■ **Entries provided**
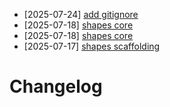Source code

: - [2025-07-24] [add gitignore](https://github.com/RubricLab/shapes/commit/898ca78f854d62764f83244e6abf8f8882cb9516)
- [2025-07-18] [shapes core](https://github.com/RubricLab/shapes/commit/5180e86f867e3967c1db0597e288a5078e455a28)
- [2025-07-18] [shapes core](https://github.com/RubricLab/shapes/commit/b68b864bcba279c5e0e2c706f19b8db96cfc51d9)
- [2025-07-17] [shapes scaffolding](https://github.com/RubricLab/shapes/commit/781119619fd4139d374192c6c5eb4d2cf7db8719)
# Changelog

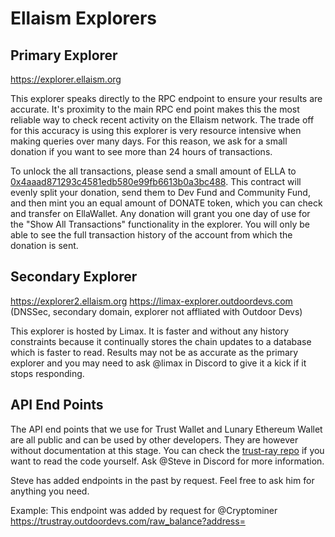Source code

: <!-- TITLE: Explorers -->
<!-- SUBTITLE: A list of the explorers maintained by the community -->

# Ellaism Explorers

## Primary Explorer

https://explorer.ellaism.org

This explorer speaks directly to the RPC endpoint to ensure your results are accurate.  It's proximity to the main RPC end point makes this the most reliable way to check recent activity on the Ellaism network.  The trade off for this accuracy is using this explorer is very resource intensive when making queries over many days.  For this reason, we ask for a small donation if you want to see more than 24 hours of transactions.

To unlock the all transactions, please send a small amount of ELLA to [0x4aaad871293c4581edb580e99fb6613b0a3bc488](https://explorer.ellaism.org/account/0x4aaad871293c4581edb580e99fb6613b0a3bc488).  This contract will evenly split your donation, send them to Dev Fund and Community Fund, and then mint you an equal amount of DONATE token, which you can check and transfer on EllaWallet. Any donation will grant you one day of use for the "Show All Transactions" functionality in the explorer.  You will only be able to see the full transaction history of the account from which the donation is sent.

## Secondary Explorer

https://explorer2.ellaism.org
https://limax-explorer.outdoordevs.com    (DNSSec, secondary domain, explorer not affliated with Outdoor Devs)


This explorer is hosted by Limax.  It is faster and without any history constraints because it continually stores the chain updates to a database which is faster to read.  Results may not be as accurate as the primary explorer and you may need to ask @limax in Discord to give it a kick if it stops responding.


## API End Points

The API end points that we use for Trust Wallet and Lunary Ethereum Wallet are all public and can be used by other developers.  They are however without documentation at this stage.  You can check the [trust-ray repo](https://github.com/ellaism/trust-ray/blob/master/src/routes/ApiRoutes.ts) if you want to read the code yourself.   Ask @Steve in Discord for more information.  

Steve has added endpoints in the past by request.  Feel free to ask him for anything you need.

Example:  This endpoint was added by request for @Cryptominer   https://trustray.outdoordevs.com/raw_balance?address=




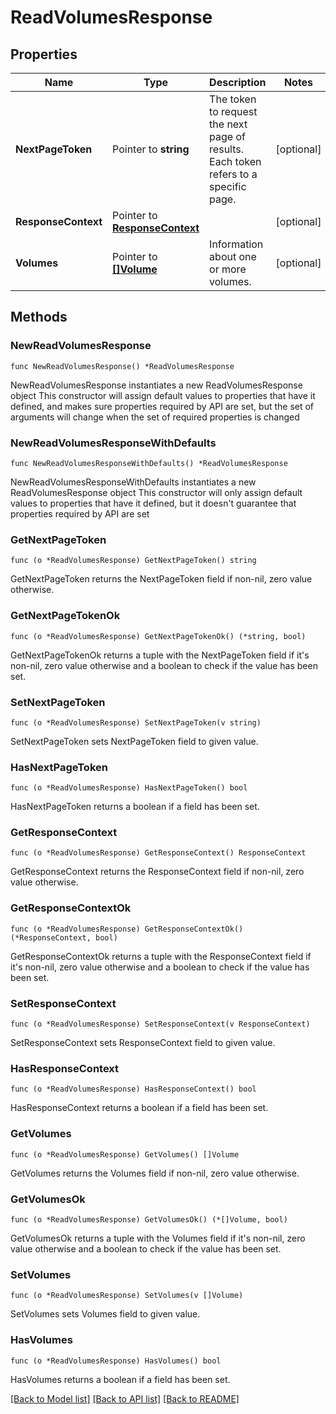 # ReadVolumesResponse

## Properties

Name | Type | Description | Notes
------------ | ------------- | ------------- | -------------
**NextPageToken** | Pointer to **string** | The token to request the next page of results. Each token refers to a specific page. | [optional] 
**ResponseContext** | Pointer to [**ResponseContext**](ResponseContext.md) |  | [optional] 
**Volumes** | Pointer to [**[]Volume**](Volume.md) | Information about one or more volumes. | [optional] 

## Methods

### NewReadVolumesResponse

`func NewReadVolumesResponse() *ReadVolumesResponse`

NewReadVolumesResponse instantiates a new ReadVolumesResponse object
This constructor will assign default values to properties that have it defined,
and makes sure properties required by API are set, but the set of arguments
will change when the set of required properties is changed

### NewReadVolumesResponseWithDefaults

`func NewReadVolumesResponseWithDefaults() *ReadVolumesResponse`

NewReadVolumesResponseWithDefaults instantiates a new ReadVolumesResponse object
This constructor will only assign default values to properties that have it defined,
but it doesn't guarantee that properties required by API are set

### GetNextPageToken

`func (o *ReadVolumesResponse) GetNextPageToken() string`

GetNextPageToken returns the NextPageToken field if non-nil, zero value otherwise.

### GetNextPageTokenOk

`func (o *ReadVolumesResponse) GetNextPageTokenOk() (*string, bool)`

GetNextPageTokenOk returns a tuple with the NextPageToken field if it's non-nil, zero value otherwise
and a boolean to check if the value has been set.

### SetNextPageToken

`func (o *ReadVolumesResponse) SetNextPageToken(v string)`

SetNextPageToken sets NextPageToken field to given value.

### HasNextPageToken

`func (o *ReadVolumesResponse) HasNextPageToken() bool`

HasNextPageToken returns a boolean if a field has been set.

### GetResponseContext

`func (o *ReadVolumesResponse) GetResponseContext() ResponseContext`

GetResponseContext returns the ResponseContext field if non-nil, zero value otherwise.

### GetResponseContextOk

`func (o *ReadVolumesResponse) GetResponseContextOk() (*ResponseContext, bool)`

GetResponseContextOk returns a tuple with the ResponseContext field if it's non-nil, zero value otherwise
and a boolean to check if the value has been set.

### SetResponseContext

`func (o *ReadVolumesResponse) SetResponseContext(v ResponseContext)`

SetResponseContext sets ResponseContext field to given value.

### HasResponseContext

`func (o *ReadVolumesResponse) HasResponseContext() bool`

HasResponseContext returns a boolean if a field has been set.

### GetVolumes

`func (o *ReadVolumesResponse) GetVolumes() []Volume`

GetVolumes returns the Volumes field if non-nil, zero value otherwise.

### GetVolumesOk

`func (o *ReadVolumesResponse) GetVolumesOk() (*[]Volume, bool)`

GetVolumesOk returns a tuple with the Volumes field if it's non-nil, zero value otherwise
and a boolean to check if the value has been set.

### SetVolumes

`func (o *ReadVolumesResponse) SetVolumes(v []Volume)`

SetVolumes sets Volumes field to given value.

### HasVolumes

`func (o *ReadVolumesResponse) HasVolumes() bool`

HasVolumes returns a boolean if a field has been set.


[[Back to Model list]](../README.md#documentation-for-models) [[Back to API list]](../README.md#documentation-for-api-endpoints) [[Back to README]](../README.md)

■ **To do**
Among the lines above, return those that contain the string "tuple".

■ **Answer**
GetNextPageTokenOk returns a tuple with the NextPageToken field if it's non-nil, zero value otherwise
GetResponseContextOk returns a tuple with the ResponseContext field if it's non-nil, zero value otherwise
GetVolumesOk returns a tuple with the Volumes field if it's non-nil, zero value otherwise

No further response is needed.